Sometimes people just want a really good performing phone that will take a few photos, store some music and make phone calls... Device capacity doesn't matter to everyone, so the iPhone 5c fits that perfectly.
You're talking about 'light' users. I agree that 8 GB might be more than enough for them.
However, for novice users it is difficult to predict whether 8 GB will be enough for them. Furthermore, it is very well possible that using an iPhone makes you want to use it more than you had in mind, thus downloading more games, taking more videos, etc. It is very common for people to say "nah I don't need that, I'll save a few bucks" even though they ended up needing it anyway, because it's hard for them to predict how they will use a device after a weeks or months.
The kicker is, the iPhone is a premium phone. It has polish where you wouldn't need or expect it. An iPhone is supposed to amaze the customer, not frustrate it. 8 GB is certainly going to be frustrating for
a lot of users. Even my mother was complaining about her iPhone 4 having only 8 GB, and she's the prototype low end user who wants an iPhone. Really, she doesn't do a lot of stuff on it, just the basic things, and she has almost zero storage capacity left.

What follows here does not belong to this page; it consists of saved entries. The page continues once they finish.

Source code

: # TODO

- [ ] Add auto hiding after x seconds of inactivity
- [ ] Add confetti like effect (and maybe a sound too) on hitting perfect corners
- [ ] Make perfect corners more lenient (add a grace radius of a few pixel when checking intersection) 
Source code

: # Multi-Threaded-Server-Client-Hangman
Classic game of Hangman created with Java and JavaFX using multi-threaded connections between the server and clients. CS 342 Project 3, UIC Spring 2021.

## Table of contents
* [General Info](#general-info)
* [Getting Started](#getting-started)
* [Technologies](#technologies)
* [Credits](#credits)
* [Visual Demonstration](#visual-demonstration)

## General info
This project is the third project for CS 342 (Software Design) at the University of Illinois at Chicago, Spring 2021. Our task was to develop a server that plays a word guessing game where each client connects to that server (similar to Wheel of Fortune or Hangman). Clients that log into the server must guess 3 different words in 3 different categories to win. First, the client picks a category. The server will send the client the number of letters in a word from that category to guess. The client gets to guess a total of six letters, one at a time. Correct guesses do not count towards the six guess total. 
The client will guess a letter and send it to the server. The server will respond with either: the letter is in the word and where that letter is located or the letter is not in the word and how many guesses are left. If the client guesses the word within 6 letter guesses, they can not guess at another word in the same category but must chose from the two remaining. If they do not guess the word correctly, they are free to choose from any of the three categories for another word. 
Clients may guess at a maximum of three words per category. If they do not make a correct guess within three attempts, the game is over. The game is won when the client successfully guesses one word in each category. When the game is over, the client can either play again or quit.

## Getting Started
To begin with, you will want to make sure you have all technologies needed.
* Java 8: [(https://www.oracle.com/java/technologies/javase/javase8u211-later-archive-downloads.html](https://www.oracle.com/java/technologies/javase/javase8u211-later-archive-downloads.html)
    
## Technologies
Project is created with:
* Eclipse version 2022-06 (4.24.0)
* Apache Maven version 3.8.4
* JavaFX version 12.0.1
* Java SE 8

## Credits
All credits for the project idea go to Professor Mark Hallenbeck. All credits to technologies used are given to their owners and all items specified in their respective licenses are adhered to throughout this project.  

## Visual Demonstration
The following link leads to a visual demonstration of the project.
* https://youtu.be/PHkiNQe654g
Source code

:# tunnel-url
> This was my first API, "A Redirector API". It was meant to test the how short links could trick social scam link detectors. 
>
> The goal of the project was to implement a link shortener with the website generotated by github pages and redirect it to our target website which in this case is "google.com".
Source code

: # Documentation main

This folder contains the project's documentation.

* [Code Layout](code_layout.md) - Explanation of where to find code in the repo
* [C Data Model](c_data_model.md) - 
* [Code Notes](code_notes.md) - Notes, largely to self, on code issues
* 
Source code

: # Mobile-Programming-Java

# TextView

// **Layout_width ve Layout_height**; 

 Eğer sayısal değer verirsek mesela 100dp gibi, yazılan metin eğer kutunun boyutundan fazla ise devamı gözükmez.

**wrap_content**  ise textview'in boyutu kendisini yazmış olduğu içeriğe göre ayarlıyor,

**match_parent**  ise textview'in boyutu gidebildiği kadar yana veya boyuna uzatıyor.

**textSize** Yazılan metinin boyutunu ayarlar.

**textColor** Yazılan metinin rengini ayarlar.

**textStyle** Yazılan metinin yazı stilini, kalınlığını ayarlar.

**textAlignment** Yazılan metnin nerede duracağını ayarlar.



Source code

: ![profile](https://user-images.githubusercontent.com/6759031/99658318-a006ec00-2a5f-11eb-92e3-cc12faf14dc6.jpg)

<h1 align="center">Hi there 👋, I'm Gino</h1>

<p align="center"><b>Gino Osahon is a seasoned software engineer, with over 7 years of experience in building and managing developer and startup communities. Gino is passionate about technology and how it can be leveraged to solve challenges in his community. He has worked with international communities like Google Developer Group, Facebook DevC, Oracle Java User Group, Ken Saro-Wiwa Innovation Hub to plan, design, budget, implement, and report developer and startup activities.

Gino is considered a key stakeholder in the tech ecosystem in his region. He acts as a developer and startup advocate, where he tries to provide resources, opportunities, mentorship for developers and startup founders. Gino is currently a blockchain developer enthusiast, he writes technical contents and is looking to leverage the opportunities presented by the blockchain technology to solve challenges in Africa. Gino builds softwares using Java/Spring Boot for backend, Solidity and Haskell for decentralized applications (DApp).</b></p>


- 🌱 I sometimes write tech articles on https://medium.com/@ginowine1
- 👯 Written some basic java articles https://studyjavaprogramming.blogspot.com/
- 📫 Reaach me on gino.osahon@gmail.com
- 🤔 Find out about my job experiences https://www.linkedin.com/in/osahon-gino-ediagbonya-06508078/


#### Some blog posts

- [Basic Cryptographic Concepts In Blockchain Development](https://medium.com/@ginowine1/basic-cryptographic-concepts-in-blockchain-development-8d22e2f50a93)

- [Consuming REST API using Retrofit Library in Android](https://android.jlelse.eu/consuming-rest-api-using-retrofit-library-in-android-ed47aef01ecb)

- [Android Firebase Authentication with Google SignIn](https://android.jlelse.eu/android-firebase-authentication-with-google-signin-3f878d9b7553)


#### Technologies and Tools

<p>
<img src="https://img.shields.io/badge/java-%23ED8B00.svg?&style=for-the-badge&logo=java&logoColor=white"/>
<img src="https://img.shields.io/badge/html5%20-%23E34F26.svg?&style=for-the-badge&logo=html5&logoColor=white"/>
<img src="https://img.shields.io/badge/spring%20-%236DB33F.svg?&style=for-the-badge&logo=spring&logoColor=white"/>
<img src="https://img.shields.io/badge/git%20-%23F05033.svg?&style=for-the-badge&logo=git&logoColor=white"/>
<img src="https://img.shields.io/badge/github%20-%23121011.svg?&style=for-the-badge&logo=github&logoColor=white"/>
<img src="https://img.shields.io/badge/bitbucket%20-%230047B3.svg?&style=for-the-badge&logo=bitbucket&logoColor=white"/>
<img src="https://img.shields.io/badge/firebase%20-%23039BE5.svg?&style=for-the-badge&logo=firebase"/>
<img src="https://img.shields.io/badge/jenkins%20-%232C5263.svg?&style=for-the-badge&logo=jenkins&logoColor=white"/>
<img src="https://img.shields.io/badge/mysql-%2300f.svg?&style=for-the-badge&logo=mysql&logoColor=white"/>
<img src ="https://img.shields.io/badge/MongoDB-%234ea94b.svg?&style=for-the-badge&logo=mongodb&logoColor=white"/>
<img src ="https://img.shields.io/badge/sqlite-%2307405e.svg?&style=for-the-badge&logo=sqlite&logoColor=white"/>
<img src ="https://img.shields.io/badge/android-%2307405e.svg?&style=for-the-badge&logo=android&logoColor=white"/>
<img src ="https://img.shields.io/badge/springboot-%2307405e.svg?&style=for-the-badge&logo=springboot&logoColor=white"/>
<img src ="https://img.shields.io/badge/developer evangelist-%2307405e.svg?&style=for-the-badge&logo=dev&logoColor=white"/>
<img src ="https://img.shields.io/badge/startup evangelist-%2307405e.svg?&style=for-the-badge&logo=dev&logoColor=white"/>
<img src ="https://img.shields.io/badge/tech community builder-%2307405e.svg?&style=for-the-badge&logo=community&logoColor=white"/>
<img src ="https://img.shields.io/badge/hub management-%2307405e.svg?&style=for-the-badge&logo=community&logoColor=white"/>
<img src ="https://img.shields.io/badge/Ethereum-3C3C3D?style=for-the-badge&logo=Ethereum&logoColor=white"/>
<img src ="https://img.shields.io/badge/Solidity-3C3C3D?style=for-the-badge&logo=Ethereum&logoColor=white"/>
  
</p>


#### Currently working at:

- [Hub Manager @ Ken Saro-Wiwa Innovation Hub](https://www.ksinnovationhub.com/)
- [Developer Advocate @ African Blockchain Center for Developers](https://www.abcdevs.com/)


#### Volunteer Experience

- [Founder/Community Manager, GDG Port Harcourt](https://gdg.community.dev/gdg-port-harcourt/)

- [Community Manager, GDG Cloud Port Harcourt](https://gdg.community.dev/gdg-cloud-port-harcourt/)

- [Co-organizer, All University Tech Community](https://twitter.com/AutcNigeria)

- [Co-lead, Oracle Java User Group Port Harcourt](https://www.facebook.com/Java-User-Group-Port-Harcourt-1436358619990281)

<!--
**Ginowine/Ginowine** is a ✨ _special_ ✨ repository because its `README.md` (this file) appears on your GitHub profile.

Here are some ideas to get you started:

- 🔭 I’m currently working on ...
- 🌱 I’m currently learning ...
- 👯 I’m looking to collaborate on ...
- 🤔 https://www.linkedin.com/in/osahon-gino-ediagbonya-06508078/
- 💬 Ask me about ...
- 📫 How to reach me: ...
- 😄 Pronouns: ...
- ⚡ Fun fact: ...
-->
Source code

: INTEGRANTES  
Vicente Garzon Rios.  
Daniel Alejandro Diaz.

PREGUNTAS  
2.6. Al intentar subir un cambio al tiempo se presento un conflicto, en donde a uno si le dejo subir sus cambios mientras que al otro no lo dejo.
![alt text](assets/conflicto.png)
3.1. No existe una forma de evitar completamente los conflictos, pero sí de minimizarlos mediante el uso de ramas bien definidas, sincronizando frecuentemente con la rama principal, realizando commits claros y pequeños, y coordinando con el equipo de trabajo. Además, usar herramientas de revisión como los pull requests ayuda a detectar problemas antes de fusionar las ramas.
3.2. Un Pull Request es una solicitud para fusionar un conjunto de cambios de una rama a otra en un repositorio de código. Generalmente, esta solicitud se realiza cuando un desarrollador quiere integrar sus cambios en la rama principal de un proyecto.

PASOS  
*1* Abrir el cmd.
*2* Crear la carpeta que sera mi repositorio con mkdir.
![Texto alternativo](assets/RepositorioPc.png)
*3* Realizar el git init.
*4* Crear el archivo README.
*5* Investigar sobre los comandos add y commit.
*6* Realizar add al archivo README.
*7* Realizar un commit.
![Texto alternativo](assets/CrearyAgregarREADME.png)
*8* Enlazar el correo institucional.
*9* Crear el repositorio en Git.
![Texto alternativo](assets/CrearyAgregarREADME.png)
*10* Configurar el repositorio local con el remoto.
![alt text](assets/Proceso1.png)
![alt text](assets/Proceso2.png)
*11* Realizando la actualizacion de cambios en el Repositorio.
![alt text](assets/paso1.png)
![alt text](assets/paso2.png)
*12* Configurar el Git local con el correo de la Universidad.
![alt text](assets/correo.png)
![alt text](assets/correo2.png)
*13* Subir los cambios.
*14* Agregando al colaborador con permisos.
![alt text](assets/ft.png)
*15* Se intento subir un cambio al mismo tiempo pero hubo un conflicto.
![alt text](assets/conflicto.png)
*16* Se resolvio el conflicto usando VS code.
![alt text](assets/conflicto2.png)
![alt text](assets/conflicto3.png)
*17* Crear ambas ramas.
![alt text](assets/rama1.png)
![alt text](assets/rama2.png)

If Apple truly wants to make the best phone possible, they should sell it with
more capacity than people actually need. That way they will be surprised. Even better, they're able to actually use the iPhone the way is was designed, i.e. take HD video, download media from iTunes, download apps, etc. How are users going to engage in the app store if the phone's full all the time? Answer: they won't even bother looking in the app store anymore. They simply stop being part of the ecosystem, leaving little friction for an iOS to Android switch.
Apple's leverage is the ecosystem, users should be encouraged to use that to the max. You simply can't do that with 8 GB.